Beginning with the line that holds "jamais au sommet." in the data below, give again every line through the one that holds "Comme le dit", exactly as written.

*SUPPLIED DATA*:
--*--

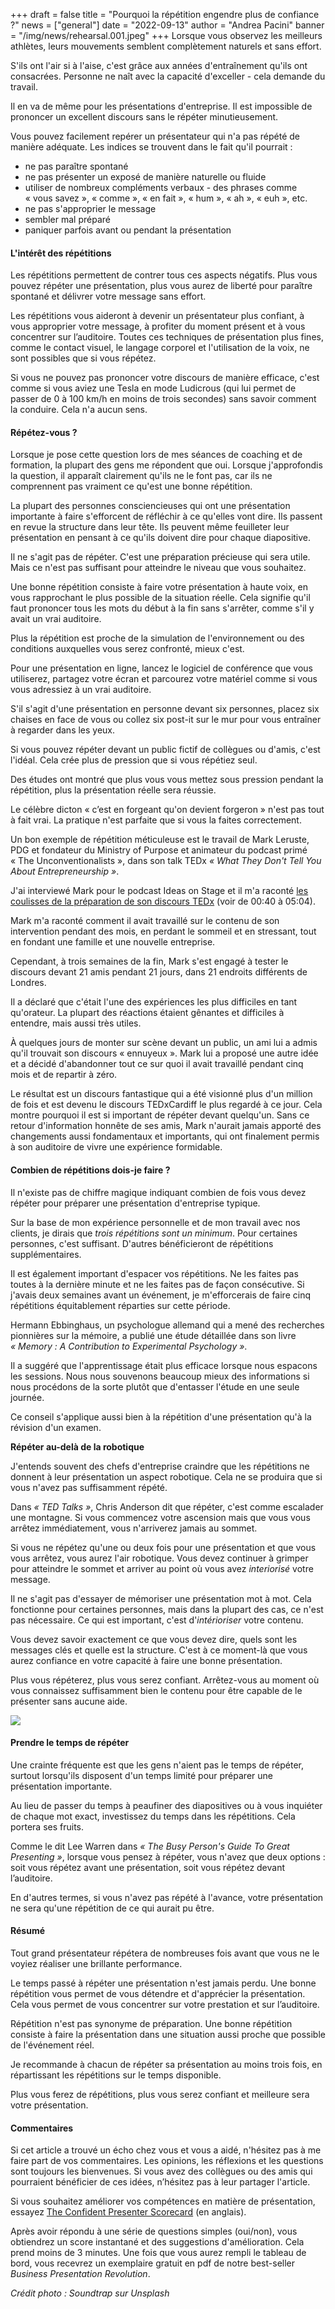 +++
draft = false
title = "Pourquoi la répétition engendre plus de confiance ?"
news = ["general"]
date = "2022-09-13"
author = "Andrea Pacini"
banner = "/img/news/rehearsal.001.jpeg"
+++
Lorsque vous observez les meilleurs athlètes, leurs mouvements semblent complètement naturels et sans effort. 

S'ils ont l'air si à l'aise, c'est grâce aux années d'entraînement qu'ils ont consacrées. Personne ne naît avec la capacité d'exceller - cela demande du travail.

Il en va de même pour les présentations d'entreprise. Il est impossible de prononcer un excellent discours sans le répéter minutieusement. 

Vous pouvez facilement repérer un présentateur qui n'a pas répété de manière adéquate. Les indices se trouvent dans le fait qu'il pourrait :

* ne pas paraître spontané
* ne pas présenter un exposé de manière naturelle ou fluide
* utiliser de nombreux compléments verbaux - des phrases comme « vous savez », « comme », « en fait », « hum », « ah », « euh », etc.
* ne pas s'approprier le message 
* sembler mal préparé
* paniquer parfois avant ou pendant la présentation

#### **L'intérêt des répétitions**

Les répétitions permettent de contrer tous ces aspects négatifs. Plus vous pouvez répéter une présentation, plus vous aurez de liberté pour paraître spontané et délivrer votre message sans effort. 

Les répétitions vous aideront à devenir un présentateur plus confiant, à vous approprier votre message, à profiter du moment présent et à vous concentrer sur l’auditoire. Toutes ces techniques de présentation plus fines, comme le contact visuel, le langage corporel et l'utilisation de la voix, ne sont possibles que si vous répétez.

Si vous ne pouvez pas prononcer votre discours de manière efficace, c'est comme si vous aviez une Tesla en mode Ludicrous (qui lui permet de passer de 0 à 100 km/h en moins de trois secondes) sans savoir comment la conduire. Cela n'a aucun sens.

#### **Répétez-vous ?**

Lorsque je pose cette question lors de mes séances de coaching et de formation, la plupart des gens me répondent que oui. Lorsque j'approfondis la question, il apparaît clairement qu'ils ne le font pas, car ils ne comprennent pas vraiment ce qu'est une bonne répétition.

La plupart des personnes consciencieuses qui ont une présentation importante à faire s'efforcent de réfléchir à ce qu'elles vont dire. Ils passent en revue la structure dans leur tête. Ils peuvent même feuilleter leur présentation en pensant à ce qu'ils doivent dire pour chaque diapositive.

Il ne s'agit pas de répéter. C'est une préparation précieuse qui sera utile. Mais ce n'est pas suffisant pour atteindre le niveau que vous souhaitez.

Une bonne répétition consiste à faire votre présentation à haute voix, en vous rapprochant le plus possible de la situation réelle. Cela signifie qu'il faut prononcer tous les mots du début à la fin sans s'arrêter, comme s'il y avait un vrai auditoire.

Plus la répétition est proche de la simulation de l'environnement ou des conditions auxquelles vous serez confronté, mieux c'est.

Pour une présentation en ligne, lancez le logiciel de conférence que vous utiliserez, partagez votre écran et parcourez votre matériel comme si vous vous adressiez à un vrai auditoire.

S'il s'agit d'une présentation en personne devant six personnes, placez six chaises en face de vous ou collez six post-it sur le mur pour vous entraîner à regarder dans les yeux.

Si vous pouvez répéter devant un public fictif de collègues ou d'amis, c'est l'idéal. Cela crée plus de pression que si vous répétiez seul.

Des études ont montré que plus vous vous mettez sous pression pendant la répétition, plus la présentation réelle sera réussie. 

Le célèbre dicton « c’est en forgeant qu'on devient forgeron » n'est pas tout à fait vrai. La pratique n'est parfaite que si vous la faites correctement. 

Un bon exemple de répétition méticuleuse est le travail de Mark Leruste, PDG et fondateur du Ministry of Purpose et animateur du podcast primé « The Unconventionalists », dans son talk TEDx *« What They Don't Tell You About Entrepreneurship »*.

J'ai interviewé Mark pour le podcast Ideas on Stage et il m'a raconté [les coulisses de la préparation de son discours TEDx](https://www.youtube.com/watch?v=s7Da3rGuLvM) (voir de 00:40 à 05:04).

Mark m'a raconté comment il avait travaillé sur le contenu de son intervention pendant des mois, en perdant le sommeil et en stressant, tout en fondant une famille et une nouvelle entreprise.

Cependant, à trois semaines de la fin, Mark s'est engagé à tester le discours devant 21 amis pendant 21 jours, dans 21 endroits différents de Londres.

Il a déclaré que c'était l'une des expériences les plus difficiles en tant qu'orateur. La plupart des réactions étaient gênantes et difficiles à entendre, mais aussi très utiles.

À quelques jours de monter sur scène devant un public, un ami lui a admis qu'il trouvait son discours « ennuyeux ». Mark lui a proposé une autre idée et a décidé d'abandonner tout ce sur quoi il avait travaillé pendant cinq mois et de repartir à zéro.

Le résultat est un discours fantastique qui a été visionné plus d'un million de fois et est devenu le discours TEDxCardiff le plus regardé à ce jour. Cela montre pourquoi il est si important de répéter devant quelqu'un. Sans ce retour d'information honnête de ses amis, Mark n'aurait jamais apporté des changements aussi fondamentaux et importants, qui ont finalement permis à son auditoire de vivre une expérience formidable.

#### **Combien de répétitions dois-je faire ?**

Il n'existe pas de chiffre magique indiquant combien de fois vous devez répéter pour préparer une présentation d'entreprise typique. 

Sur la base de mon expérience personnelle et de mon travail avec nos clients, je dirais que *trois répétitions sont un minimum*. Pour certaines personnes, c'est suffisant. D'autres bénéficieront de répétitions supplémentaires.

Il est également important d'espacer vos répétitions. Ne les faites pas toutes à la dernière minute et ne les faites pas de façon consécutive. Si j'avais deux semaines avant un événement, je m'efforcerais de faire cinq répétitions équitablement réparties sur cette période. 

Hermann Ebbinghaus, un psychologue allemand qui a mené des recherches pionnières sur la mémoire, a publié une étude détaillée dans son livre *« Memory : A Contribution to Experimental Psychology »*.

Il a suggéré que l'apprentissage était plus efficace lorsque nous espacons les sessions. Nous nous souvenons beaucoup mieux des informations si nous procédons de la sorte plutôt que d'entasser l'étude en une seule journée.

Ce conseil s'applique aussi bien à la répétition d'une présentation qu'à la révision d'un examen.

**Répéter au-delà de la robotique**

J'entends souvent des chefs d'entreprise craindre que les répétitions ne donnent à leur présentation un aspect robotique. Cela ne se produira que si vous n'avez pas suffisamment répété.

Dans *« TED Talks »*, Chris Anderson dit que répéter, c'est comme escalader une montagne. Si vous commencez votre ascension mais que vous vous arrêtez immédiatement, vous n'arriverez jamais au sommet. 

Si vous ne répétez qu'une ou deux fois pour une présentation et que vous vous arrêtez, vous aurez l'air robotique. Vous devez continuer à grimper pour atteindre le sommet et arriver au point où vous avez *interiorisé* votre message.

Il ne s'agit pas d'essayer de mémoriser une présentation mot à mot. Cela fonctionne pour certaines personnes, mais dans la plupart des cas, ce n'est pas nécessaire. Ce qui est important, c'est d'*intérioriser* votre contenu. 

Vous devez savoir exactement ce que vous devez dire, quels sont les messages clés et quelle est la structure. C'est à ce moment-là que vous aurez confiance en votre capacité à faire une bonne présentation. 

Plus vous répéterez, plus vous serez confiant. Arrêtez-vous au moment où vous connaissez suffisamment bien le contenu pour être capable de le présenter sans aucune aide.

![](/img/news/rehearsal.001.jpeg)

#### **Prendre le temps de répéter**

Une crainte fréquente est que les gens n'aient pas le temps de répéter, surtout lorsqu'ils disposent d'un temps limité pour préparer une présentation importante.

Au lieu de passer du temps à peaufiner des diapositives ou à vous inquiéter de chaque mot exact, investissez du temps dans les répétitions. Cela portera ses fruits.

Comme le dit Lee Warren dans *« The Busy Person's Guide To Great Presenting »*, lorsque vous pensez à répéter, vous n'avez que deux options : soit vous répétez avant une présentation, soit vous répétez devant l’auditoire. 

En d'autres termes, si vous n'avez pas répété à l'avance, votre présentation ne sera qu'une répétition de ce qui aurait pu être.

#### **Résumé**

Tout grand présentateur répétera de nombreuses fois avant que vous ne le voyiez réaliser une brillante performance. 

Le temps passé à répéter une présentation n'est jamais perdu. Une bonne répétition vous permet de vous détendre et d'apprécier la présentation. Cela vous permet de vous concentrer sur votre prestation et sur l’auditoire.

Répétition n'est pas synonyme de préparation. Une bonne répétition consiste à faire la présentation dans une situation aussi proche que possible de l'événement réel.

Je recommande à chacun de répéter sa présentation au moins trois fois, en répartissant les répétitions sur le temps disponible.

Plus vous ferez de répétitions, plus vous serez confiant et meilleure sera votre présentation.

#### **Commentaires** 

Si cet article a trouvé un écho chez vous et vous a aidé, n'hésitez pas à me faire part de vos commentaires. Les opinions, les réflexions et les questions sont toujours les bienvenues. Si vous avez des collègues ou des amis qui pourraient bénéficier de ces idées, n’hésitez pas à leur partager l'article.

Si vous souhaitez améliorer vos compétences en matière de présentation, essayez [The Confident Presenter Scorecard](https://presentationscorecard.scoreapp.com/) (en anglais).

Après avoir répondu à une série de questions simples (oui/non), vous obtiendrez un score instantané et des suggestions d'amélioration. Cela prend moins de 3 minutes. Une fois que vous aurez rempli le tableau de bord, vous recevrez un exemplaire gratuit en pdf de notre best-seller *Business Presentation Revolution*.

*Crédit photo : Soundtrap sur Unsplash*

--*--

*ANSWER*:
Dans *« TED Talks »*, Chris Anderson dit que répéter, c'est comme escalader une montagne. Si vous commencez votre ascension mais que vous vous arrêtez immédiatement, vous n'arriverez jamais au sommet. 

Si vous ne répétez qu'une ou deux fois pour une présentation et que vous vous arrêtez, vous aurez l'air robotique. Vous devez continuer à grimper pour atteindre le sommet et arriver au point où vous avez *interiorisé* votre message.

Il ne s'agit pas d'essayer de mémoriser une présentation mot à mot. Cela fonctionne pour certaines personnes, mais dans la plupart des cas, ce n'est pas nécessaire. Ce qui est important, c'est d'*intérioriser* votre contenu. 

Vous devez savoir exactement ce que vous devez dire, quels sont les messages clés et quelle est la structure. C'est à ce moment-là que vous aurez confiance en votre capacité à faire une bonne présentation. 

Plus vous répéterez, plus vous serez confiant. Arrêtez-vous au moment où vous connaissez suffisamment bien le contenu pour être capable de le présenter sans aucune aide.

![](/img/news/rehearsal.001.jpeg)

#### **Prendre le temps de répéter**

Une crainte fréquente est que les gens n'aient pas le temps de répéter, surtout lorsqu'ils disposent d'un temps limité pour préparer une présentation importante.

Au lieu de passer du temps à peaufiner des diapositives ou à vous inquiéter de chaque mot exact, investissez du temps dans les répétitions. Cela portera ses fruits.

Comme le dit Lee Warren dans *« The Busy Person's Guide To Great Presenting »*, lorsque vous pensez à répéter, vous n'avez que deux options : soit vous répétez avant une présentation, soit vous répétez devant l’auditoire. 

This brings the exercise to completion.